Thanks solomonb. I am registering for October EIT exam right now (in GA). I will start looking for job in Baaken. I hope it will come up with something. Is there any way you can take a look at my resume (just for critique). Thanks so much for your help.


----------



## dontlikebeinganeng (Mar 19, 2013)

Just out of curiosity, is English your first language? Your posts make me believe it's your second language.

Why are you ashamed? This leads me to believe you lack self-confidence. A lack of self-confidence isn't a good, especially during interviews.

Economy is having some tough times and I too graduated ChemE when the recession started (2008). Stay positive and hang in there.

If you're on LinkedIn they are advertising jobs on the AICHE group and AICHE Job Listing groups.
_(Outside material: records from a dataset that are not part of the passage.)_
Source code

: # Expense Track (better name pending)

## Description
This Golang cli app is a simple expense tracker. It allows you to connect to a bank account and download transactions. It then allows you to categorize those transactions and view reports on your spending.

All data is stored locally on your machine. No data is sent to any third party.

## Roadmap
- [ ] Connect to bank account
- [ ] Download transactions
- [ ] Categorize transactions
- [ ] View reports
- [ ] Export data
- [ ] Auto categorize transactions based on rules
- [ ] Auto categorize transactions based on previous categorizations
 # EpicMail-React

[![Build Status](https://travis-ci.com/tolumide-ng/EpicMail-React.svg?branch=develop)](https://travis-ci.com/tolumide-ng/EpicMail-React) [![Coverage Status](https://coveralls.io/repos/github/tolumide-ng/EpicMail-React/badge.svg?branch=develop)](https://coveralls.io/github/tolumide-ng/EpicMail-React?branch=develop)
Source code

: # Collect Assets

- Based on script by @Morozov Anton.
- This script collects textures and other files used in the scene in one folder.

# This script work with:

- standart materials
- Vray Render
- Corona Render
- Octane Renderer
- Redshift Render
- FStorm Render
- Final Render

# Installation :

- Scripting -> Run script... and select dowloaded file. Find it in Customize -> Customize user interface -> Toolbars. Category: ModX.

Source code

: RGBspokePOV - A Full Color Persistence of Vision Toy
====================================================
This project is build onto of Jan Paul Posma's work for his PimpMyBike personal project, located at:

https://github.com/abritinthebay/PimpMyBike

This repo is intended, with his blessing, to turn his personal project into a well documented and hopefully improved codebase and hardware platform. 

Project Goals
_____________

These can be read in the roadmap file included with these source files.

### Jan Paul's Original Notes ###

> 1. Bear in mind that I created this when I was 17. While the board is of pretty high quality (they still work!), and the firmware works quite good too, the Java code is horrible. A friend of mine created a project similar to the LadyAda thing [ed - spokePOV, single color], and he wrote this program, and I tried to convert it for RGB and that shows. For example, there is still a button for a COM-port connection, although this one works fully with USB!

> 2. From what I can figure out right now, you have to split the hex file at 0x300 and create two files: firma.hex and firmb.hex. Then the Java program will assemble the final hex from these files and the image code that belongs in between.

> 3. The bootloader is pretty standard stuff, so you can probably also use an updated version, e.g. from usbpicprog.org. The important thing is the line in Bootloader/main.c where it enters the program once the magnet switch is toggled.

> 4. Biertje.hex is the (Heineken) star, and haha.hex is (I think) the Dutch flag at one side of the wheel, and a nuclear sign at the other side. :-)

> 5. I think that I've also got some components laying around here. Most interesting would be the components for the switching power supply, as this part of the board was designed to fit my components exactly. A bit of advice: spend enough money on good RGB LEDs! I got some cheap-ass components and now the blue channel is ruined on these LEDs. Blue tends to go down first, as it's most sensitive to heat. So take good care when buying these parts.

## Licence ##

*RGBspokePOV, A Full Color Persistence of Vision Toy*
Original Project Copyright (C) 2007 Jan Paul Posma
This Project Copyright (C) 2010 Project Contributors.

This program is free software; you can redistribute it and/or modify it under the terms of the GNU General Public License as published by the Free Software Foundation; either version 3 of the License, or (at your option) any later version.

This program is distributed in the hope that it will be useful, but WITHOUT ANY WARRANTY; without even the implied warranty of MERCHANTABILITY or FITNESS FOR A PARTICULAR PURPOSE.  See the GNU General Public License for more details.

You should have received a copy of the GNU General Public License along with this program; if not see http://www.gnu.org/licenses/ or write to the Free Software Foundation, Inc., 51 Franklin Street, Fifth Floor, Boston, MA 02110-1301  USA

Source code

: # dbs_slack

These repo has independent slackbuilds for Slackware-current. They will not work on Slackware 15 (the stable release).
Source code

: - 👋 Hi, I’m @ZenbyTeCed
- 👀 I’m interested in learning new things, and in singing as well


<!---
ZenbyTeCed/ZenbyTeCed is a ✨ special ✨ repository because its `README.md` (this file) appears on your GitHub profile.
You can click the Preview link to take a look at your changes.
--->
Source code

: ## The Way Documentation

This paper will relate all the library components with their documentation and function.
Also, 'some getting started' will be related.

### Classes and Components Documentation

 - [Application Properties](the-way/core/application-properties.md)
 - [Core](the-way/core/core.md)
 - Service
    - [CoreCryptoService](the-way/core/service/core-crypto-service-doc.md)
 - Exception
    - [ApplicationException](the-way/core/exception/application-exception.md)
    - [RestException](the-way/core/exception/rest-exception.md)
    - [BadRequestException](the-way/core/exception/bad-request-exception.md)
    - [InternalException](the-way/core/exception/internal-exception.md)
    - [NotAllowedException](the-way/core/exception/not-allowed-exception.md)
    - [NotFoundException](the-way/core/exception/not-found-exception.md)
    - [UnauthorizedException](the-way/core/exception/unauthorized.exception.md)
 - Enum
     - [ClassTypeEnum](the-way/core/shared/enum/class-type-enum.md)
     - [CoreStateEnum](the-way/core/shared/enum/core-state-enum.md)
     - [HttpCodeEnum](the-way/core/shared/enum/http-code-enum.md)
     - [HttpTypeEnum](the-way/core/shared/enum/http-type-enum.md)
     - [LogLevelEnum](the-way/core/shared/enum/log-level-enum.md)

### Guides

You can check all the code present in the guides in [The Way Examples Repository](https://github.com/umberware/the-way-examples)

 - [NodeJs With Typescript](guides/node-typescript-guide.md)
Discussion you may be interested in:

http://www.linkedin.com/groupItem?view=&amp;gid=109329&amp;type=member&amp;item=216669619&amp;qid=285fa6a6-970c-4706-a9e5-c11f88f9c8d3&amp;trk=group_items_see_more-0-b-ttl


----------



## viethluu (Mar 20, 2013)

dontlikebeinganeng said:


> Just out of curiosity, is English your first language? Your posts make me believe it's your second language.
> 
> Why are you ashamed? This leads me to believe you lack self-confidence. A lack of self-confidence isn't a good, especially during interviews.
> 
> ...




Yes, English is not my primary language.

I feel ashamed because I am the only member in my family who are not working right now. I want to be a productive member of the society, so being jobless makes me feel frustrated.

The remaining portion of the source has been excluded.